RECORDS SUPPLIED:
<<<<

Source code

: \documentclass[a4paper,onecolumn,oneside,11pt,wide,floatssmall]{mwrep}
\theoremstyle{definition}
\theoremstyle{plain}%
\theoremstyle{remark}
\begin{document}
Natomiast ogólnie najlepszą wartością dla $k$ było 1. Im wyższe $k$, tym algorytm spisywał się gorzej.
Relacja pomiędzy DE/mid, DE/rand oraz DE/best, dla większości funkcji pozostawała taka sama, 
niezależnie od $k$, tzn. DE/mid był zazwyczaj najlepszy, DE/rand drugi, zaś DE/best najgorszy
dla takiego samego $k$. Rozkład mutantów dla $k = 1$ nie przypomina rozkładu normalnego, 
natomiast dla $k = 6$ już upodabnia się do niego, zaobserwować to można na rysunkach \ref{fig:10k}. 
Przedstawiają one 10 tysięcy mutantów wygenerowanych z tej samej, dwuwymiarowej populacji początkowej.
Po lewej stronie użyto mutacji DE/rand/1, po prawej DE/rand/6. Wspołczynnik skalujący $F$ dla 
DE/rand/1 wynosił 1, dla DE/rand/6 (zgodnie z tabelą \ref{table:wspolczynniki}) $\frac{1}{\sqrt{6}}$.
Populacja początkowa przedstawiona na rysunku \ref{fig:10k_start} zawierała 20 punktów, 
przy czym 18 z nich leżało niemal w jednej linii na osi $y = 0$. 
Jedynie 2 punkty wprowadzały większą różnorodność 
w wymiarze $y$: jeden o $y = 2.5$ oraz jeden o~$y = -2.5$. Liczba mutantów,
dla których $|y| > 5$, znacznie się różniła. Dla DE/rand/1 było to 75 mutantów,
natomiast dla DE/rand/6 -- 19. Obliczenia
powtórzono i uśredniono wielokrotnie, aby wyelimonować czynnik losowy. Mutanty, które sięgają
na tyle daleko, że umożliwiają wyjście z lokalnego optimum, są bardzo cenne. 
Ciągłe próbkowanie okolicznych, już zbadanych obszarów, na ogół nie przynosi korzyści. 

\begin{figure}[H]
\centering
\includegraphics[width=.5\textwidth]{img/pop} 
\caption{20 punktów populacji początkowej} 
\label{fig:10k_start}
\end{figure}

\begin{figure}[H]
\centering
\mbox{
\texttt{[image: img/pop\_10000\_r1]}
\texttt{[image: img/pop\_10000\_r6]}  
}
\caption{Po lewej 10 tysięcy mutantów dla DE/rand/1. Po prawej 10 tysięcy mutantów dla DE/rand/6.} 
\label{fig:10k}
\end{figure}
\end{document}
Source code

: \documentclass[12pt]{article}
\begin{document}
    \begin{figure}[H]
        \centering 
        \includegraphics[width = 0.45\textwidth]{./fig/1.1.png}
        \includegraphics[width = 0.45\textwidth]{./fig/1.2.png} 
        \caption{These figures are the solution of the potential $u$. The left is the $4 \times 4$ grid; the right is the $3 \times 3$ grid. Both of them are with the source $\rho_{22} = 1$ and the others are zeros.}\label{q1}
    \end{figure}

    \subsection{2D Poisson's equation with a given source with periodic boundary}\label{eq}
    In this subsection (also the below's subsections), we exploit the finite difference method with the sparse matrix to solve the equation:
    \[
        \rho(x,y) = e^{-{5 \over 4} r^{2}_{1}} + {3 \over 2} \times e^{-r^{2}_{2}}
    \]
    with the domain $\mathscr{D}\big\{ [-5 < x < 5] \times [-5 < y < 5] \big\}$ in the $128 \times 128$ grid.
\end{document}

>>>>

EXERCISE DETAILS: An exact reproduction of all the entries above is the expected answer.

REPLY:
Source code

: \documentclass[a4paper,onecolumn,oneside,11pt,wide,floatssmall]{mwrep}
\theoremstyle{definition}
\theoremstyle{plain}%
\theoremstyle{remark}
\begin{document}
Natomiast ogólnie najlepszą wartością dla $k$ było 1. Im wyższe $k$, tym algorytm spisywał się gorzej.
Relacja pomiędzy DE/mid, DE/rand oraz DE/best, dla większości funkcji pozostawała taka sama, 
niezależnie od $k$, tzn. DE/mid był zazwyczaj najlepszy, DE/rand drugi, zaś DE/best najgorszy
dla takiego samego $k$. Rozkład mutantów dla $k = 1$ nie przypomina rozkładu normalnego, 
natomiast dla $k = 6$ już upodabnia się do niego, zaobserwować to można na rysunkach \ref{fig:10k}. 
Przedstawiają one 10 tysięcy mutantów wygenerowanych z tej samej, dwuwymiarowej populacji początkowej.
Po lewej stronie użyto mutacji DE/rand/1, po prawej DE/rand/6. Wspołczynnik skalujący $F$ dla 
DE/rand/1 wynosił 1, dla DE/rand/6 (zgodnie z tabelą \ref{table:wspolczynniki}) $\frac{1}{\sqrt{6}}$.
Populacja początkowa przedstawiona na rysunku \ref{fig:10k_start} zawierała 20 punktów, 
przy czym 18 z nich leżało niemal w jednej linii na osi $y = 0$. 
Jedynie 2 punkty wprowadzały większą różnorodność 
w wymiarze $y$: jeden o $y = 2.5$ oraz jeden o~$y = -2.5$. Liczba mutantów,
dla których $|y| > 5$, znacznie się różniła. Dla DE/rand/1 było to 75 mutantów,
natomiast dla DE/rand/6 -- 19. Obliczenia
powtórzono i uśredniono wielokrotnie, aby wyelimonować czynnik losowy. Mutanty, które sięgają
na tyle daleko, że umożliwiają wyjście z lokalnego optimum, są bardzo cenne. 
Ciągłe próbkowanie okolicznych, już zbadanych obszarów, na ogół nie przynosi korzyści. 

\begin{figure}[H]
\centering
\includegraphics[width=.5\textwidth]{img/pop} 
\caption{20 punktów populacji początkowej} 
\label{fig:10k_start}
\end{figure}

\begin{figure}[H]
\centering
\mbox{
\texttt{[image: img/pop\_10000\_r1]}
\texttt{[image: img/pop\_10000\_r6]}  
}
\caption{Po lewej 10 tysięcy mutantów dla DE/rand/1. Po prawej 10 tysięcy mutantów dla DE/rand/6.} 
\label{fig:10k}
\end{figure}
\end{document}
Source code

: \documentclass[12pt]{article}
\begin{document}
    \begin{figure}[H]
        \centering 
        \includegraphics[width = 0.45\textwidth]{./fig/1.1.png}
        \includegraphics[width = 0.45\textwidth]{./fig/1.2.png} 
        \caption{These figures are the solution of the potential $u$. The left is the $4 \times 4$ grid; the right is the $3 \times 3$ grid. Both of them are with the source $\rho_{22} = 1$ and the others are zeros.}\label{q1}
    \end{figure}

    \subsection{2D Poisson's equation with a given source with periodic boundary}\label{eq}
    In this subsection (also the below's subsections), we exploit the finite difference method with the sparse matrix to solve the equation:
    \[
        \rho(x,y) = e^{-{5 \over 4} r^{2}_{1}} + {3 \over 2} \times e^{-r^{2}_{2}}
    \]
    with the domain $\mathscr{D}\big\{ [-5 < x < 5] \times [-5 < y < 5] \big\}$ in the $128 \times 128$ grid.
\end{document}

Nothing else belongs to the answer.